### [WHAT THIS TASK INVOLVES]
Although the data below contains pictures, output only the lines between those holding "XML resources used" and "[AllPduFamilies.md](AllPduFamilies.md) markdown autogenerated", inclusive, exactly and without those pictures.
==== MATERIAL SUPPLIED ====
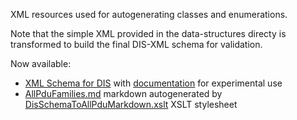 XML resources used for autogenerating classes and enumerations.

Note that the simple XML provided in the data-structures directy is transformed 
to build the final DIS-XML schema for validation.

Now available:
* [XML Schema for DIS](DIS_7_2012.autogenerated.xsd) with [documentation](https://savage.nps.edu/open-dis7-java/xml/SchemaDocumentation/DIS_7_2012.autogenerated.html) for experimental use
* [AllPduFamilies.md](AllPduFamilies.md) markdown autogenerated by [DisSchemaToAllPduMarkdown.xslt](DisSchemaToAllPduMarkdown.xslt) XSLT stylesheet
====
==== MATERIAL SUPPLIED ====
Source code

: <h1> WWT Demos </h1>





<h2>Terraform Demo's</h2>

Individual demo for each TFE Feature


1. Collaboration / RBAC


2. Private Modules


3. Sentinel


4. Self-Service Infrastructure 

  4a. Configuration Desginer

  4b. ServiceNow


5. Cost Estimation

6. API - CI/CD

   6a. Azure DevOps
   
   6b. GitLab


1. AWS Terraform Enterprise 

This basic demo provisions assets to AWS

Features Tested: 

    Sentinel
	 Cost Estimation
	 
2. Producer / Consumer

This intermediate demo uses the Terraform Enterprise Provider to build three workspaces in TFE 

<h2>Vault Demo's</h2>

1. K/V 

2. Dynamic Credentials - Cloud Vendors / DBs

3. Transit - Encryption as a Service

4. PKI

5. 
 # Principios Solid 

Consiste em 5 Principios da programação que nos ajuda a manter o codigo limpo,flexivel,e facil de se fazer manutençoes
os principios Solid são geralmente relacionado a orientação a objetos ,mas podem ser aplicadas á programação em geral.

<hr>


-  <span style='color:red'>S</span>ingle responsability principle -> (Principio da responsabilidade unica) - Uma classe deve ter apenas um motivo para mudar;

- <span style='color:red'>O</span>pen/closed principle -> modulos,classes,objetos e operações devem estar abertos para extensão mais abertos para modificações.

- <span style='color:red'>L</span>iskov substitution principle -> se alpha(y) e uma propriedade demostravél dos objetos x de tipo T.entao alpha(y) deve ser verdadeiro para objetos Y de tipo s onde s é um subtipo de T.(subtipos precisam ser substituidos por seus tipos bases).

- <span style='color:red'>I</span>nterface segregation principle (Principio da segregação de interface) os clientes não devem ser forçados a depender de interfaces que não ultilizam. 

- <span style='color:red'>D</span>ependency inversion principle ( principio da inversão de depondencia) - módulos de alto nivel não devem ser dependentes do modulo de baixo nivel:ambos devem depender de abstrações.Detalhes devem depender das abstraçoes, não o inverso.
====
### [EXERCISE RESPONSE]
 XML resources used for autogenerating classes and enumerations.

Note that the simple XML provided in the data-structures directy is transformed 
to build the final DIS-XML schema for validation.

Now available:
* [XML Schema for DIS](DIS_7_2012.autogenerated.xsd) with [documentation](https://savage.nps.edu/open-dis7-java/xml/SchemaDocumentation/DIS_7_2012.autogenerated.html) for experimental use
* [AllPduFamilies.md](AllPduFamilies.md) markdown autogenerated by [DisSchemaToAllPduMarkdown.xslt](DisSchemaToAllPduMarkdown.xslt) XSLT stylesheet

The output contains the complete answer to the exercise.